Required work: Only lines holding the word "account" are wanted from the records; copy all of them.

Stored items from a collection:

--- START ---

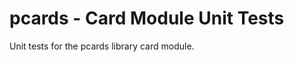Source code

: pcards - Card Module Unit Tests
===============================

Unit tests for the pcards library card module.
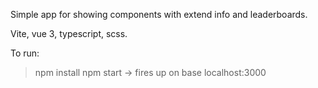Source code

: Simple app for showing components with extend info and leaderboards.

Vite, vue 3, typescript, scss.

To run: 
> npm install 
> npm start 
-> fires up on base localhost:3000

--- END ---
--- START ---

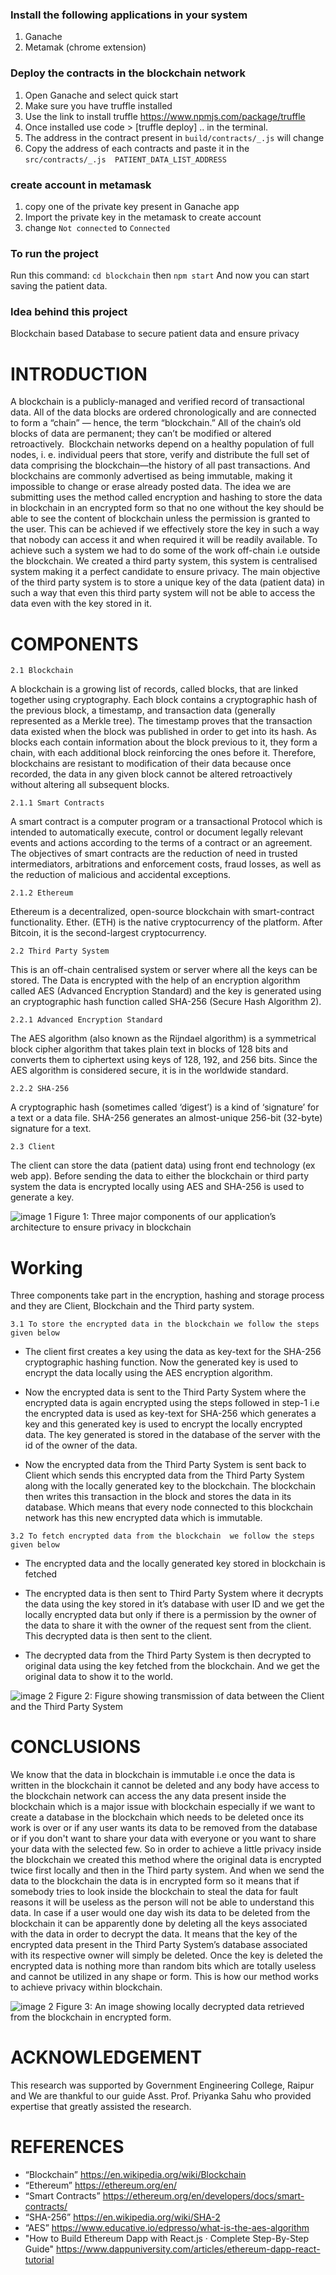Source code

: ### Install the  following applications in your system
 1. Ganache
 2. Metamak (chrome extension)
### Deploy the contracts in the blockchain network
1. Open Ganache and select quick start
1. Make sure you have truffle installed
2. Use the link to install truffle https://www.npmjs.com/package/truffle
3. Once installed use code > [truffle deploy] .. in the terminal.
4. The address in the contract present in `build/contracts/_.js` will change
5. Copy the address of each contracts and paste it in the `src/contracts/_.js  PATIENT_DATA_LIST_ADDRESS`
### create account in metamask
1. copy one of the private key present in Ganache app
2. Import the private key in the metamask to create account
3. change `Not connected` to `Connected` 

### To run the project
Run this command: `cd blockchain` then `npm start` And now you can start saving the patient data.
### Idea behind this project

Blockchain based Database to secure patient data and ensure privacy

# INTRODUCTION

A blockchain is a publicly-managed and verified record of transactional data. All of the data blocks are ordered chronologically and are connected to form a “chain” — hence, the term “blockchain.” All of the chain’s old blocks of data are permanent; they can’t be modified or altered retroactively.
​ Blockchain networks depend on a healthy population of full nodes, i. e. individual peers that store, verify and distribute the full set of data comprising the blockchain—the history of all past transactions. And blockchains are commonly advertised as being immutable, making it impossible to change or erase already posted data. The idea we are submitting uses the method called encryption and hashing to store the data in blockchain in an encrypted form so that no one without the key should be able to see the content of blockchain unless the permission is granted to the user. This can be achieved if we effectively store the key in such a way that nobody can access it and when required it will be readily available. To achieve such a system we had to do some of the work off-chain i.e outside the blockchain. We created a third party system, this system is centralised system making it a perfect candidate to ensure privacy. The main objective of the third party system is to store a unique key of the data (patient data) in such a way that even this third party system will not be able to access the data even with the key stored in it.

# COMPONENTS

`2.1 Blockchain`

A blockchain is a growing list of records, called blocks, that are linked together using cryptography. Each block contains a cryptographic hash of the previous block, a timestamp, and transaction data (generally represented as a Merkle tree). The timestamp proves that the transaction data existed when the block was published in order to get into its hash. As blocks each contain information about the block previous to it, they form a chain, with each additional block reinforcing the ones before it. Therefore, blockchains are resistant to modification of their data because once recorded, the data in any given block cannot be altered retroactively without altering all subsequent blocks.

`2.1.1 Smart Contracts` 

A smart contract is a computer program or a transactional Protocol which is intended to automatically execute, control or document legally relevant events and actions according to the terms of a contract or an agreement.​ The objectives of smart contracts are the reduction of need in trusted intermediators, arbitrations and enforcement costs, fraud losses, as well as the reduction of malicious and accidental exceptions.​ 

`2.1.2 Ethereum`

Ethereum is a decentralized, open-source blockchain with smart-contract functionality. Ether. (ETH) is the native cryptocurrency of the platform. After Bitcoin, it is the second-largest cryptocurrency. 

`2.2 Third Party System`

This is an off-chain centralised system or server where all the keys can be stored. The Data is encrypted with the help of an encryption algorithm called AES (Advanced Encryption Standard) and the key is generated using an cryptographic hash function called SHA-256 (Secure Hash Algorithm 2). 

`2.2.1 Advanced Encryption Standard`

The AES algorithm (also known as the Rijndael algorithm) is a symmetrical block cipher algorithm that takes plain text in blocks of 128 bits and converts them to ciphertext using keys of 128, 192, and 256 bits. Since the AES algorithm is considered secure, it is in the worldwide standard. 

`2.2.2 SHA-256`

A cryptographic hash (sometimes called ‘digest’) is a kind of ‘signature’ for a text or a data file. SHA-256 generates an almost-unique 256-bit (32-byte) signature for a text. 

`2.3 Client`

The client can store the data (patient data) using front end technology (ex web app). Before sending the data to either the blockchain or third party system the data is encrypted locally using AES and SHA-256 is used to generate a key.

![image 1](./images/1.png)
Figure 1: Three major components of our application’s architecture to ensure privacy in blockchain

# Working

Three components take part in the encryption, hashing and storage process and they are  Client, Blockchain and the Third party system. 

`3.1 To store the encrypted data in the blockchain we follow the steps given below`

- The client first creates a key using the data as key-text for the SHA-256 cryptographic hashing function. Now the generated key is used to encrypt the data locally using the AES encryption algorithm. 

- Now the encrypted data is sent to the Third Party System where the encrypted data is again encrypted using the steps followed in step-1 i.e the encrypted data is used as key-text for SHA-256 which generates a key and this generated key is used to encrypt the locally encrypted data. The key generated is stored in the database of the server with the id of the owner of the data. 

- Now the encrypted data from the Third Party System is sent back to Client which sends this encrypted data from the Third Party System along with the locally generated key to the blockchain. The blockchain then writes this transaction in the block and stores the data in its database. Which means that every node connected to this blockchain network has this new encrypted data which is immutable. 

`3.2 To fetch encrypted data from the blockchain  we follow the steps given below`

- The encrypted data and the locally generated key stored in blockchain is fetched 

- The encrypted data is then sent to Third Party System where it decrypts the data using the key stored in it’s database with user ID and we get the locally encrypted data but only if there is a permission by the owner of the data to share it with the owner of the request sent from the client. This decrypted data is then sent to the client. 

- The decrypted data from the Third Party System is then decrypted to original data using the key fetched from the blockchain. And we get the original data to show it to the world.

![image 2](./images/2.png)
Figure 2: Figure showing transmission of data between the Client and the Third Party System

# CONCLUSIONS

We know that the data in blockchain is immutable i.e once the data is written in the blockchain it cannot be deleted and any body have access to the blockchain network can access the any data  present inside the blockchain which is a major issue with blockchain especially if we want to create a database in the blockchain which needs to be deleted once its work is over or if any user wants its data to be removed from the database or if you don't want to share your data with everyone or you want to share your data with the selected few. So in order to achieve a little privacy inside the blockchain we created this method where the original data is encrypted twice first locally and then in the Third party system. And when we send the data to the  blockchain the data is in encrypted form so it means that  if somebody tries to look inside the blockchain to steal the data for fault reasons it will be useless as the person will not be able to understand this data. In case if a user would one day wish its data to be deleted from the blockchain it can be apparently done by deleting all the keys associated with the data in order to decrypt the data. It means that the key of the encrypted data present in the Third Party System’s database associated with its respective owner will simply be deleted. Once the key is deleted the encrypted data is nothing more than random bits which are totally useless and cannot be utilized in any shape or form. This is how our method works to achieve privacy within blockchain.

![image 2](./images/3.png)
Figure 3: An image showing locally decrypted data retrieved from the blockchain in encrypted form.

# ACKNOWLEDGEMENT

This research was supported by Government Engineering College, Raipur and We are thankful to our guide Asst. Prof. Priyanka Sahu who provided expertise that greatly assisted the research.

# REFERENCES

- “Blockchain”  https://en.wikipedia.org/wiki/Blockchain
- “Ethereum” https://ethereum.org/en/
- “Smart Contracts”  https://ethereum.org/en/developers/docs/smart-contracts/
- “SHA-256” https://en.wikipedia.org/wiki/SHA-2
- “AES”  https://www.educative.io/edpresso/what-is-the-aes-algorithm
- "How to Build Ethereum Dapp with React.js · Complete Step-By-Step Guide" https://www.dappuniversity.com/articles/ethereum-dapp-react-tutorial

--- END ---

Finished task:
### create account in metamask
2. Import the private key in the metamask to create account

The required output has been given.